##### Given data #####
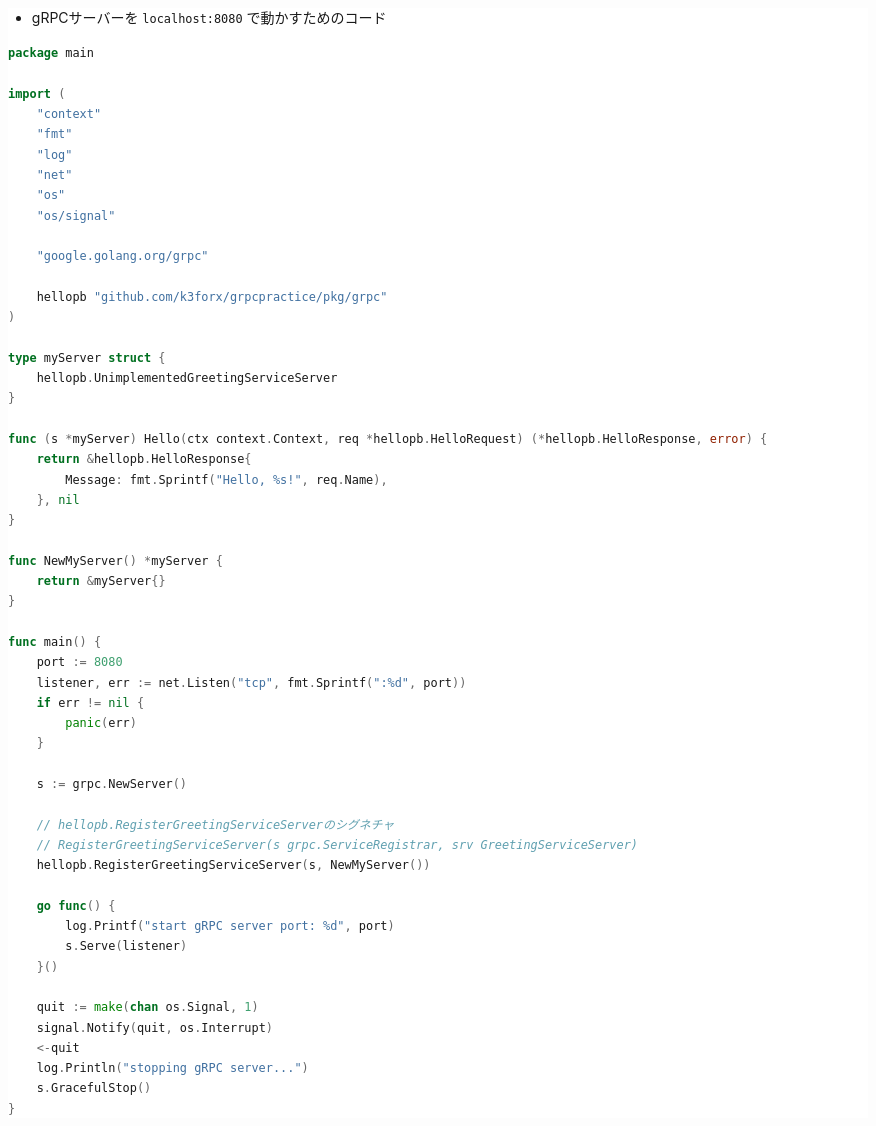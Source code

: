 - gRPCサーバーを `localhost:8080` で動かすためのコード

```go
package main

import (
	"context"
	"fmt"
	"log"
	"net"
	"os"
	"os/signal"

	"google.golang.org/grpc"

	hellopb "github.com/k3forx/grpcpractice/pkg/grpc"
)

type myServer struct {
	hellopb.UnimplementedGreetingServiceServer
}

func (s *myServer) Hello(ctx context.Context, req *hellopb.HelloRequest) (*hellopb.HelloResponse, error) {
	return &hellopb.HelloResponse{
		Message: fmt.Sprintf("Hello, %s!", req.Name),
	}, nil
}

func NewMyServer() *myServer {
	return &myServer{}
}

func main() {
	port := 8080
	listener, err := net.Listen("tcp", fmt.Sprintf(":%d", port))
	if err != nil {
		panic(err)
	}

	s := grpc.NewServer()

    // hellopb.RegisterGreetingServiceServerのシグネチャ
    // RegisterGreetingServiceServer(s grpc.ServiceRegistrar, srv GreetingServiceServer)
	hellopb.RegisterGreetingServiceServer(s, NewMyServer())

	go func() {
		log.Printf("start gRPC server port: %d", port)
		s.Serve(listener)
	}()

	quit := make(chan os.Signal, 1)
	signal.Notify(quit, os.Interrupt)
	<-quit
	log.Println("stopping gRPC server...")
	s.GracefulStop()
}
```
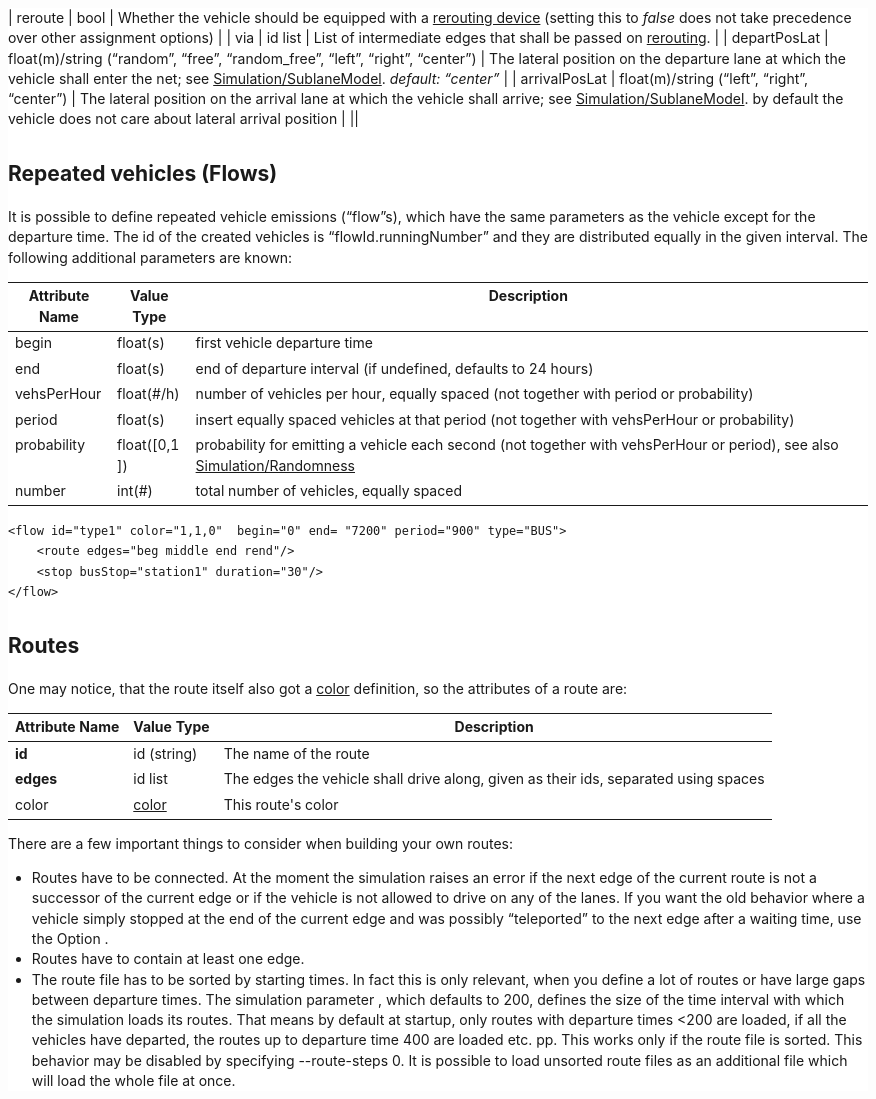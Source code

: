 | reroute         | bool                                                                          | Whether the vehicle should be equipped with a [rerouting device](/Demand/Automatic_Routing "wikilink") (setting this to *false* does not take precedence over other assignment options)                                                                             |
| via             | id list                                                                       | List of intermediate edges that shall be passed on [rerouting](/Simulation/Routing#Features_that_cause_rerouting "wikilink").                                                                                                                                       |
| departPosLat    | float(m)/string (“random”, “free”, “random_free”, “left”, “right”, “center”) | The lateral position on the departure lane at which the vehicle shall enter the net; see [Simulation/SublaneModel](/Simulation/SublaneModel "wikilink"). *default: “center”*                                                                                        |
| arrivalPosLat   | float(m)/string (“left”, “right”, “center”)                                   | The lateral position on the arrival lane at which the vehicle shall arrive; see [Simulation/SublaneModel](/Simulation/SublaneModel "wikilink"). by default the vehicle does not care about lateral arrival position                                                 |
||

Repeated vehicles (Flows)
-------------------------

It is possible to define repeated vehicle emissions (“flow”s), which have the same parameters as the vehicle except for the departure time. The id of the created vehicles is “flowId.runningNumber” and they are distributed equally in the given interval. The following additional parameters are known:

| Attribute Name | Value Type     | Description                                                                                                                                                                                          |
|----------------|----------------|------------------------------------------------------------------------------------------------------------------------------------------------------------------------------------------------------|
| begin          | float(s)       | first vehicle departure time                                                                                                                                                                         |
| end            | float(s)       | end of departure interval (if undefined, defaults to 24 hours)                                                                                                                                       |
| vehsPerHour    | float(\#/h)    | number of vehicles per hour, equally spaced (not together with period or probability)                                                                                                                |
| period         | float(s)       | insert equally spaced vehicles at that period (not together with vehsPerHour or probability)                                                                                                         |
| probability    | float(\[0,1\]) | probability for emitting a vehicle each second (not together with vehsPerHour or period), see also [Simulation/Randomness](/Simulation/Randomness#Flows_with_a_random_number_of_vehicles "wikilink") |
| number         | int(\#)        | total number of vehicles, equally spaced                                                                                                                                                             |

    <flow id="type1" color="1,1,0"  begin="0" end= "7200" period="900" type="BUS">
        <route edges="beg middle end rend"/>
        <stop busStop="station1" duration="30"/>
    </flow>

Routes
------

One may notice, that the route itself also got a [color](/#Colors "wikilink") definition, so the attributes of a route are:

| Attribute Name | Value Type                   | Description                                                                         |
|----------------|------------------------------|-------------------------------------------------------------------------------------|
| **id**         | id (string)                  | The name of the route                                                               |
| **edges**      | id list                      | The edges the vehicle shall drive along, given as their ids, separated using spaces |
| color          | [color](/#Colors "wikilink") | This route's color                                                                  |

There are a few important things to consider when building your own routes:

-   Routes have to be connected. At the moment the simulation raises an error if the next edge of the current route is not a successor of the current edge or if the vehicle is not allowed to drive on any of the lanes. If you want the old behavior where a vehicle simply stopped at the end of the current edge and was possibly “teleported” to the next edge after a waiting time, use the Option .
-   Routes have to contain at least one edge.
-   The route file has to be sorted by starting times. In fact this is only relevant, when you define a lot of routes or have large gaps between departure times. The simulation parameter , which defaults to 200, defines the size of the time interval with which the simulation loads its routes. That means by default at startup, only routes with departure times &lt;200 are loaded, if all the vehicles have departed, the routes up to departure time 400 are loaded etc. pp. This works only if the route file is sorted. This behavior may be disabled by specifying --route-steps 0. It is possible to load unsorted route files as an additional file which will load the whole file at once.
#####
Work to be completed: A verbatim reproduction of each entry is expected, with every picture omitted.

Response:
Source code

: - gRPCサーバーを `localhost:8080` で動かすためのコード

```go
package main

import (
	"context"
	"fmt"
	"log"
	"net"
	"os"
	"os/signal"

	"google.golang.org/grpc"

	hellopb "github.com/k3forx/grpcpractice/pkg/grpc"
)

type myServer struct {
	hellopb.UnimplementedGreetingServiceServer
}

func (s *myServer) Hello(ctx context.Context, req *hellopb.HelloRequest) (*hellopb.HelloResponse, error) {
	return &hellopb.HelloResponse{
		Message: fmt.Sprintf("Hello, %s!", req.Name),
	}, nil
}

func NewMyServer() *myServer {
	return &myServer{}
}

func main() {
	port := 8080
	listener, err := net.Listen("tcp", fmt.Sprintf(":%d", port))
	if err != nil {
		panic(err)
	}

	s := grpc.NewServer()

    // hellopb.RegisterGreetingServiceServerのシグネチャ
    // RegisterGreetingServiceServer(s grpc.ServiceRegistrar, srv GreetingServiceServer)
	hellopb.RegisterGreetingServiceServer(s, NewMyServer())

	go func() {
		log.Printf("start gRPC server port: %d", port)
		s.Serve(listener)
	}()

	quit := make(chan os.Signal, 1)
	signal.Notify(quit, os.Interrupt)
	<-quit
	log.Println("stopping gRPC server...")
	s.GracefulStop()
}
```
Source code

: | reroute         | bool                                                                          | Whether the vehicle should be equipped with a [rerouting device](/Demand/Automatic_Routing "wikilink") (setting this to *false* does not take precedence over other assignment options)                                                                             |
| via             | id list                                                                       | List of intermediate edges that shall be passed on [rerouting](/Simulation/Routing#Features_that_cause_rerouting "wikilink").                                                                                                                                       |
| departPosLat    | float(m)/string (“random”, “free”, “random_free”, “left”, “right”, “center”) | The lateral position on the departure lane at which the vehicle shall enter the net; see [Simulation/SublaneModel](/Simulation/SublaneModel "wikilink"). *default: “center”*                                                                                        |
| arrivalPosLat   | float(m)/string (“left”, “right”, “center”)                                   | The lateral position on the arrival lane at which the vehicle shall arrive; see [Simulation/SublaneModel](/Simulation/SublaneModel "wikilink"). by default the vehicle does not care about lateral arrival position                                                 |
||

Repeated vehicles (Flows)
-------------------------

It is possible to define repeated vehicle emissions (“flow”s), which have the same parameters as the vehicle except for the departure time. The id of the created vehicles is “flowId.runningNumber” and they are distributed equally in the given interval. The following additional parameters are known:

| Attribute Name | Value Type     | Description                                                                                                                                                                                          |
|----------------|----------------|------------------------------------------------------------------------------------------------------------------------------------------------------------------------------------------------------|
| begin          | float(s)       | first vehicle departure time                                                                                                                                                                         |
| end            | float(s)       | end of departure interval (if undefined, defaults to 24 hours)                                                                                                                                       |
| vehsPerHour    | float(\#/h)    | number of vehicles per hour, equally spaced (not together with period or probability)                                                                                                                |
| period         | float(s)       | insert equally spaced vehicles at that period (not together with vehsPerHour or probability)                                                                                                         |
| probability    | float(\[0,1\]) | probability for emitting a vehicle each second (not together with vehsPerHour or period), see also [Simulation/Randomness](/Simulation/Randomness#Flows_with_a_random_number_of_vehicles "wikilink") |
| number         | int(\#)        | total number of vehicles, equally spaced                                                                                                                                                             |

    <flow id="type1" color="1,1,0"  begin="0" end= "7200" period="900" type="BUS">
        <route edges="beg middle end rend"/>
        <stop busStop="station1" duration="30"/>
    </flow>

Routes
------

One may notice, that the route itself also got a [color](/#Colors "wikilink") definition, so the attributes of a route are:

| Attribute Name | Value Type                   | Description                                                                         |
|----------------|------------------------------|-------------------------------------------------------------------------------------|
| **id**         | id (string)                  | The name of the route                                                               |
| **edges**      | id list                      | The edges the vehicle shall drive along, given as their ids, separated using spaces |
| color          | [color](/#Colors "wikilink") | This route's color                                                                  |

There are a few important things to consider when building your own routes:

-   Routes have to be connected. At the moment the simulation raises an error if the next edge of the current route is not a successor of the current edge or if the vehicle is not allowed to drive on any of the lanes. If you want the old behavior where a vehicle simply stopped at the end of the current edge and was possibly “teleported” to the next edge after a waiting time, use the Option .
-   Routes have to contain at least one edge.
-   The route file has to be sorted by starting times. In fact this is only relevant, when you define a lot of routes or have large gaps between departure times. The simulation parameter , which defaults to 200, defines the size of the time interval with which the simulation loads its routes. That means by default at startup, only routes with departure times &lt;200 are loaded, if all the vehicles have departed, the routes up to departure time 400 are loaded etc. pp. This works only if the route file is sorted. This behavior may be disabled by specifying --route-steps 0. It is possible to load unsorted route files as an additional file which will load the whole file at once.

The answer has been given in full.